» **Goal of the exercise**: Your task is to work out how many lines in the data include the word "might". Reply with the number alone.

» **Saved data entries**:
■ ■ ■ ■ ■ ■ ■

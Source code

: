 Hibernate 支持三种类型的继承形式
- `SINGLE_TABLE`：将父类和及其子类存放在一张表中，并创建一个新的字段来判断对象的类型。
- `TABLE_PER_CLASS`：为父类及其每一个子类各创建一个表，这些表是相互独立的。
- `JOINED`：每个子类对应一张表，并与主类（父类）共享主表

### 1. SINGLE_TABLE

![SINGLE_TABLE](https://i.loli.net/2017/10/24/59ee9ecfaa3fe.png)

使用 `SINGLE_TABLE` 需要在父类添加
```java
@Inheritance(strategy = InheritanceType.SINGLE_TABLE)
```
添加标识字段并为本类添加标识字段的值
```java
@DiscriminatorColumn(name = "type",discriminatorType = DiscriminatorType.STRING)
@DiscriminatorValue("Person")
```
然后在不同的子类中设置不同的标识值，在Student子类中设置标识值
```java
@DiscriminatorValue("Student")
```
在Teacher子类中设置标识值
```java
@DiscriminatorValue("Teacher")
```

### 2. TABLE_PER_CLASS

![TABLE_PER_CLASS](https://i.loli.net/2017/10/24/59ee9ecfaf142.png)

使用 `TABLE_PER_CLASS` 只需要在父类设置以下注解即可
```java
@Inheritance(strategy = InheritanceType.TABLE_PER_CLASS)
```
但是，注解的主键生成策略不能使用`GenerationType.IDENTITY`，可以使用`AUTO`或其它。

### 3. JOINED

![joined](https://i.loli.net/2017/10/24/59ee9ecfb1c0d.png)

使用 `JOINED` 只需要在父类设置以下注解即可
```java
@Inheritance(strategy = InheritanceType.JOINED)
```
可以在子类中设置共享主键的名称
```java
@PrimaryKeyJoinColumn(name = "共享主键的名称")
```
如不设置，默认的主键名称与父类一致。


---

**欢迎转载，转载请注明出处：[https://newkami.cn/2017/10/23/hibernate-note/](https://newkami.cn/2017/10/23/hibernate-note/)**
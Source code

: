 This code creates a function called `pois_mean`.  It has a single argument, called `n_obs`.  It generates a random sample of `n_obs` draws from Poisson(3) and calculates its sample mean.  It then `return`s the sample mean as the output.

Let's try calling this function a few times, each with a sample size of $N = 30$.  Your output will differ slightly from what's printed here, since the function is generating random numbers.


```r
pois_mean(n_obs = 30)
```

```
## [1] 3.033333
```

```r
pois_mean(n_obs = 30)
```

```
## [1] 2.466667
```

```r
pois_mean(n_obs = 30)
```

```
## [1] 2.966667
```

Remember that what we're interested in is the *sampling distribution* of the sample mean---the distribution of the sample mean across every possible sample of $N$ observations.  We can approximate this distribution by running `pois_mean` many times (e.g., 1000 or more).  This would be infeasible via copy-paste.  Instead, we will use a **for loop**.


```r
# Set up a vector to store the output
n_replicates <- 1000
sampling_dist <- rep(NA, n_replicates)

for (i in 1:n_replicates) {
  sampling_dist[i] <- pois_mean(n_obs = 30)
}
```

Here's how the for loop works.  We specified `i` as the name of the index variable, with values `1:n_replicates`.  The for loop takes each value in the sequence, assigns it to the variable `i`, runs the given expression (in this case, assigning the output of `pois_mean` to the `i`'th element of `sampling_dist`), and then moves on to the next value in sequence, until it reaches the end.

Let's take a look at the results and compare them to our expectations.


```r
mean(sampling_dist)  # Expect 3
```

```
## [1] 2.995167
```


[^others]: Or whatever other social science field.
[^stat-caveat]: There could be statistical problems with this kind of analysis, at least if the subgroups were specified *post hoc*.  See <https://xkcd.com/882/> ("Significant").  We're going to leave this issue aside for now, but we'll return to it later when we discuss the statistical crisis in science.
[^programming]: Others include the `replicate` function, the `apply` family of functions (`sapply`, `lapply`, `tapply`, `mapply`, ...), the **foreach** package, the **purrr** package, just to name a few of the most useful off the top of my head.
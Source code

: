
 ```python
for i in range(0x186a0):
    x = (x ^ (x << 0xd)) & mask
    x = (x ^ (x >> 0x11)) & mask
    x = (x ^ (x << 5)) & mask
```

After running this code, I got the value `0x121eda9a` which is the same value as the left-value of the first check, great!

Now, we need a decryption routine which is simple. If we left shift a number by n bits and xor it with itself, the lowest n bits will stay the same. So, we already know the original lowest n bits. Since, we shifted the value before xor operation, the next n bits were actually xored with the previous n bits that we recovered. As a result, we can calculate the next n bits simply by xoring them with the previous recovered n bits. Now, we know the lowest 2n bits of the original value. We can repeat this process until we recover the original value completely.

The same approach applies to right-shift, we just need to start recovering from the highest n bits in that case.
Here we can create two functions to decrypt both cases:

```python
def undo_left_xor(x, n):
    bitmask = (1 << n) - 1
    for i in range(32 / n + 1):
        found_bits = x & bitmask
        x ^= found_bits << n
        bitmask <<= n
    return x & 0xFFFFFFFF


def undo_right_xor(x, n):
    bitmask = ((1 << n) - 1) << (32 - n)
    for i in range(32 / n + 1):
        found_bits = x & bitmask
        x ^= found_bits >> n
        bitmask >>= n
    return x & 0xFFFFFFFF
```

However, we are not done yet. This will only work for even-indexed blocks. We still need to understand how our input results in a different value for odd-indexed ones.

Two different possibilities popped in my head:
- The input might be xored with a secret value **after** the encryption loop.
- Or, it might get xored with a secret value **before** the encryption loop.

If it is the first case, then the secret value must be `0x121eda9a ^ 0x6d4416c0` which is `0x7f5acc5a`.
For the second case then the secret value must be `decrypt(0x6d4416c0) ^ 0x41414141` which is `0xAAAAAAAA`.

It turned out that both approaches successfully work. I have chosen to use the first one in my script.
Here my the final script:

■ ■ ■ ■ ■ ■ ■

» **Output**: 2